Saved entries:
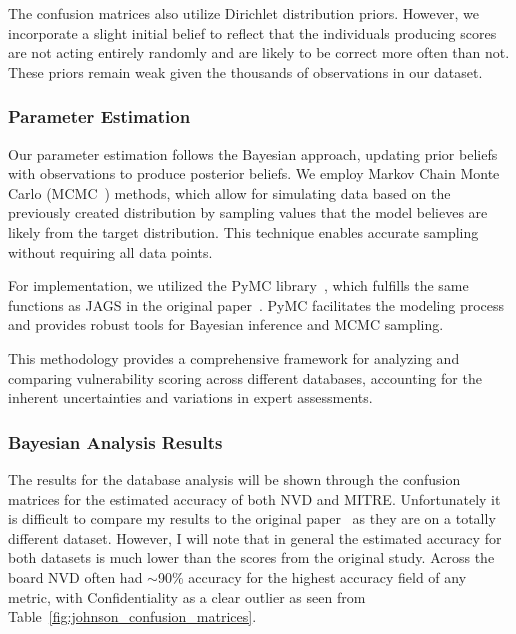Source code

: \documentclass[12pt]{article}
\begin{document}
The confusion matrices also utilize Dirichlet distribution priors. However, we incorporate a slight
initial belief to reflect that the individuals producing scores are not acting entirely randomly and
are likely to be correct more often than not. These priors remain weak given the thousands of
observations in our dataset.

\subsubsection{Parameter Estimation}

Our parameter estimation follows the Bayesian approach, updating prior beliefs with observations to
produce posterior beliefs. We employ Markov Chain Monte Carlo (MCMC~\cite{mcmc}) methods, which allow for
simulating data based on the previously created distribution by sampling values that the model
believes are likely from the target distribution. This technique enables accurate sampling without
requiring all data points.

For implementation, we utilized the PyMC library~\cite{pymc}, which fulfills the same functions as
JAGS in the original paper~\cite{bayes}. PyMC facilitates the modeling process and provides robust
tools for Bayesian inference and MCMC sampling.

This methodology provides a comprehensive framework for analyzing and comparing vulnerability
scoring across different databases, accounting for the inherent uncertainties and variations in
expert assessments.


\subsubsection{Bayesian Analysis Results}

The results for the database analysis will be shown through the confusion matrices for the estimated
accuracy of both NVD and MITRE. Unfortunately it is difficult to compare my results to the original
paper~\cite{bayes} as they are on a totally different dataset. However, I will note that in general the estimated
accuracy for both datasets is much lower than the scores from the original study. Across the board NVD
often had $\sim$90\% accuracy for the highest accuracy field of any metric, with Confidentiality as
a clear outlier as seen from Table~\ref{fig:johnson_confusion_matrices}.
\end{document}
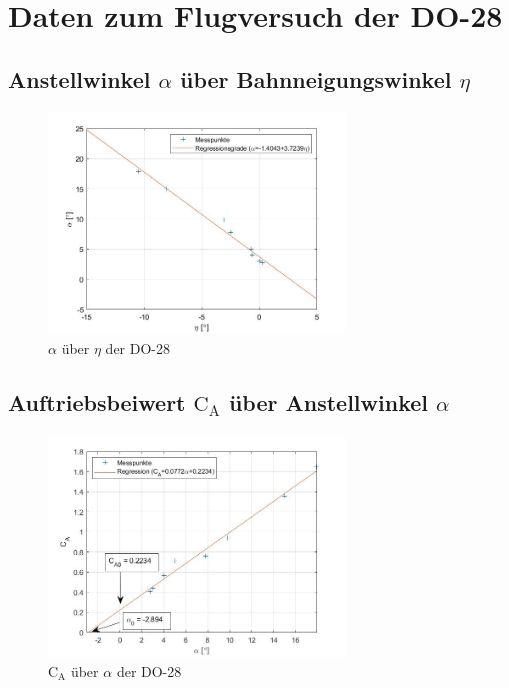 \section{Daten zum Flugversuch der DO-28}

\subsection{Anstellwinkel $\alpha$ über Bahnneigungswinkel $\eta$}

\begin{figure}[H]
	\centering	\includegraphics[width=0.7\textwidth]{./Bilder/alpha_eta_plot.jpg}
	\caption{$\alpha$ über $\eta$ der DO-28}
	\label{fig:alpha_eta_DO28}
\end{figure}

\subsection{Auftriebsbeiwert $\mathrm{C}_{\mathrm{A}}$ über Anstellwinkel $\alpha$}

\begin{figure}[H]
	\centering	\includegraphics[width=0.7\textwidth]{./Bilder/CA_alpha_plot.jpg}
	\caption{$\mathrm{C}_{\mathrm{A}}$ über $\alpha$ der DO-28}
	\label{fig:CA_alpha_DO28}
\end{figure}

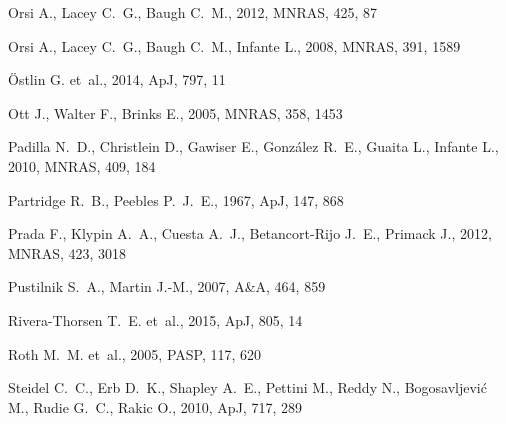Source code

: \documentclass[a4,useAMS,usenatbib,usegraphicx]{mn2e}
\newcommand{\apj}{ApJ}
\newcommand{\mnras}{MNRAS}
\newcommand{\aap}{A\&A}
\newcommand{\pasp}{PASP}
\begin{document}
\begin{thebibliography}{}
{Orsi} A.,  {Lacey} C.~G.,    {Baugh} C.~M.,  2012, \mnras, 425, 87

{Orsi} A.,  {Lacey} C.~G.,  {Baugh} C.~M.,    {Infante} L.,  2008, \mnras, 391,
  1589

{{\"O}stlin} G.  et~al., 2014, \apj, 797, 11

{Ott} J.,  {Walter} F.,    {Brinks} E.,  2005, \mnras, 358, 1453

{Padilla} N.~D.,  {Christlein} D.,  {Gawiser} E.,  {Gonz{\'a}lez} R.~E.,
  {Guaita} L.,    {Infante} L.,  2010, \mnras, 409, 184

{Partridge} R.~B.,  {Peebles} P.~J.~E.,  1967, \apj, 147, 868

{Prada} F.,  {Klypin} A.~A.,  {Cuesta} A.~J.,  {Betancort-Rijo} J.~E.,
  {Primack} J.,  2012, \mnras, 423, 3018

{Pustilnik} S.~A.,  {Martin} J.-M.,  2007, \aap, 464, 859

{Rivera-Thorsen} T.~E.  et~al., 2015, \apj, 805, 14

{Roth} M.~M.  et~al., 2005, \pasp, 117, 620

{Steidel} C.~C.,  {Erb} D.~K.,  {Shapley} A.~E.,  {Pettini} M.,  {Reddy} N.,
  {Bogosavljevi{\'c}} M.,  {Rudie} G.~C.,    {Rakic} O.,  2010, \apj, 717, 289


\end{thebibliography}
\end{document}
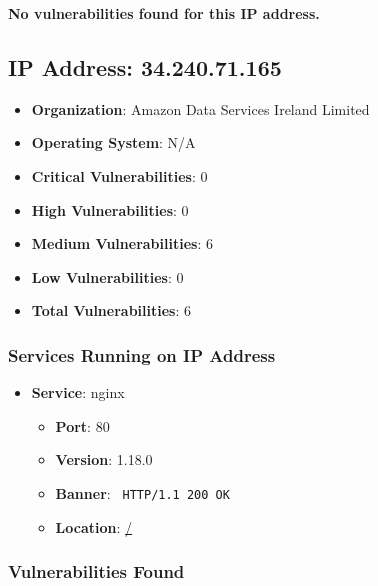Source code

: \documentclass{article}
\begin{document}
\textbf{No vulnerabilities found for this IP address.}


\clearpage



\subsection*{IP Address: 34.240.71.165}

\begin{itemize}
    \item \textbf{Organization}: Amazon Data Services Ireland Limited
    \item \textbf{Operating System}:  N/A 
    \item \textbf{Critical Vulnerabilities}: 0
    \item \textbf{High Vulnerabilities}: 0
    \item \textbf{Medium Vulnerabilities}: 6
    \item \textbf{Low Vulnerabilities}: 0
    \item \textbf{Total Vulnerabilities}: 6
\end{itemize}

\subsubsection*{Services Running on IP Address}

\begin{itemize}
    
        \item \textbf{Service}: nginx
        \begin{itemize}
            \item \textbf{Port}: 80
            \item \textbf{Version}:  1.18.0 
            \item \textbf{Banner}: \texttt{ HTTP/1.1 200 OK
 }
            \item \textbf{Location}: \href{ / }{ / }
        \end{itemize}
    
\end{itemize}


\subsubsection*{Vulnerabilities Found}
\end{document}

...

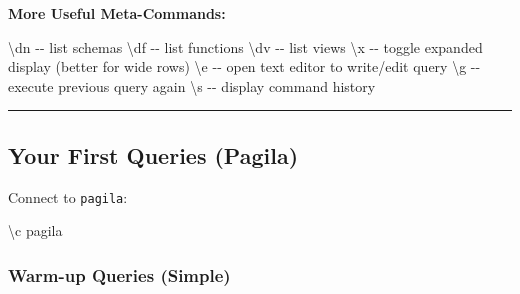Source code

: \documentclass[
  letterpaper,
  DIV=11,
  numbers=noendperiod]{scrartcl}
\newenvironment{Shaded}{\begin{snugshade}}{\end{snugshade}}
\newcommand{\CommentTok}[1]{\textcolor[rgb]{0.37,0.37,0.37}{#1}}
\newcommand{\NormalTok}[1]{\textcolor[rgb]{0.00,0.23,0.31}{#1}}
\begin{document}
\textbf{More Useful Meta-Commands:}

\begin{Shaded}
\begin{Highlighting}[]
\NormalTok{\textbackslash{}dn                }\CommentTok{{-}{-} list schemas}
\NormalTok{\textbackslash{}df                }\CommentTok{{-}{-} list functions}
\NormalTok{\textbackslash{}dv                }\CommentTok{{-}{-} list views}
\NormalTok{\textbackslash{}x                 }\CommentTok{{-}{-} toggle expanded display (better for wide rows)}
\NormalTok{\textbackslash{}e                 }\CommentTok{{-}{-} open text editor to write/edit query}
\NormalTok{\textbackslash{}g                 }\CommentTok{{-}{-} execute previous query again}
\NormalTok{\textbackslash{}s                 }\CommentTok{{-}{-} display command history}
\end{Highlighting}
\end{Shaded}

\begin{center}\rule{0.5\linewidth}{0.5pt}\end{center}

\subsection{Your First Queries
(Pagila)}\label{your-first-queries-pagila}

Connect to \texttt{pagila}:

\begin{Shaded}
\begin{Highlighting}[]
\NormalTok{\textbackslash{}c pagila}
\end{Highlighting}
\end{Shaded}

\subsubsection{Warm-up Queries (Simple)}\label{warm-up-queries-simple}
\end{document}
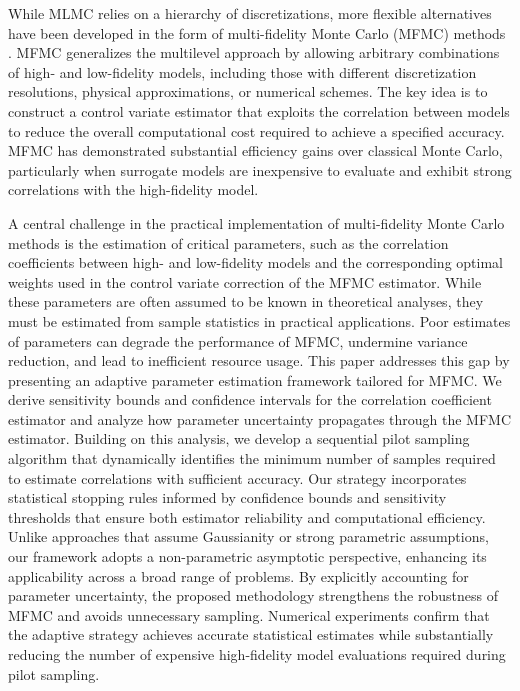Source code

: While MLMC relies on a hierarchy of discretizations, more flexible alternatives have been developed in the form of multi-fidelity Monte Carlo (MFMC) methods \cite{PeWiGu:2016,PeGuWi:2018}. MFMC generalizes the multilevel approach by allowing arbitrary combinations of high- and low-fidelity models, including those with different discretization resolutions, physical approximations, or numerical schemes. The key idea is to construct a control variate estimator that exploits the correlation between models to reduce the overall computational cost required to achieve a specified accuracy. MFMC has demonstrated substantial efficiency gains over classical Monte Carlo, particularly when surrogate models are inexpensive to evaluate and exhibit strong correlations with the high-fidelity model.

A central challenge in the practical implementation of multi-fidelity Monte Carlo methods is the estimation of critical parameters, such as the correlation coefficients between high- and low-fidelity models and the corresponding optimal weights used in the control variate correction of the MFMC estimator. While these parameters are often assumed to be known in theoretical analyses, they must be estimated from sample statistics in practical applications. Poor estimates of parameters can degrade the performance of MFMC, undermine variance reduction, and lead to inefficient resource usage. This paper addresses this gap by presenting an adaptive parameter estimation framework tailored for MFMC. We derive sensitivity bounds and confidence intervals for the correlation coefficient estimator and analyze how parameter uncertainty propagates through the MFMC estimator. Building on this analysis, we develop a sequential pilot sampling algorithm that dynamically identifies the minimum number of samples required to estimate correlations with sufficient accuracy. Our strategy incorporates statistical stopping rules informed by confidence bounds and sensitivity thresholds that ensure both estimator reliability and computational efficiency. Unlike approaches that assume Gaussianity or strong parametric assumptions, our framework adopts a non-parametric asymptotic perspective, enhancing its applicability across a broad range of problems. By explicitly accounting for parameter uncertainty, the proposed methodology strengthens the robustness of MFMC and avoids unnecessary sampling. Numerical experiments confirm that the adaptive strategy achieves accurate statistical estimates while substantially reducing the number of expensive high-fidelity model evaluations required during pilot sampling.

==

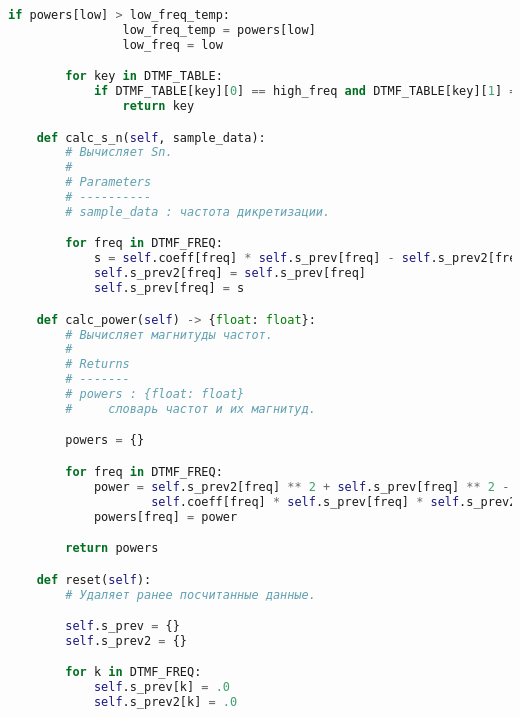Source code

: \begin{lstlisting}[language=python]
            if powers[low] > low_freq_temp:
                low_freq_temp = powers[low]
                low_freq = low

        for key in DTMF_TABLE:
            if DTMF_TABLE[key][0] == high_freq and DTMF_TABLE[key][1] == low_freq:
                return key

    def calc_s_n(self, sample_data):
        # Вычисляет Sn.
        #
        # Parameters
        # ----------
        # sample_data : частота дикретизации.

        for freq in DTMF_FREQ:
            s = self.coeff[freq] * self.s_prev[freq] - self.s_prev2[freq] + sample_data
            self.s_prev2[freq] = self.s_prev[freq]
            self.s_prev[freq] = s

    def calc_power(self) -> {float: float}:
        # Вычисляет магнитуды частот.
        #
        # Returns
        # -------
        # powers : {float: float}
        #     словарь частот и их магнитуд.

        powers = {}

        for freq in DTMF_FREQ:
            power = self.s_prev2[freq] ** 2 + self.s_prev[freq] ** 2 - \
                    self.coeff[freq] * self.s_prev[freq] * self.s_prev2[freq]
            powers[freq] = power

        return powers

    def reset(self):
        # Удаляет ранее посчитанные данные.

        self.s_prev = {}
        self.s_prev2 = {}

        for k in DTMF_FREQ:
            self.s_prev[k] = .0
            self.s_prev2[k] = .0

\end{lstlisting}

:: Task description ::
Go through the records and copy each line with "Bilder" in it.

:: Answer section ::
	\centering	\includegraphics[width=0.7\textwidth]{./Bilder/alpha_eta_plot.jpg}
	\centering	\includegraphics[width=0.7\textwidth]{./Bilder/CA_alpha_plot.jpg}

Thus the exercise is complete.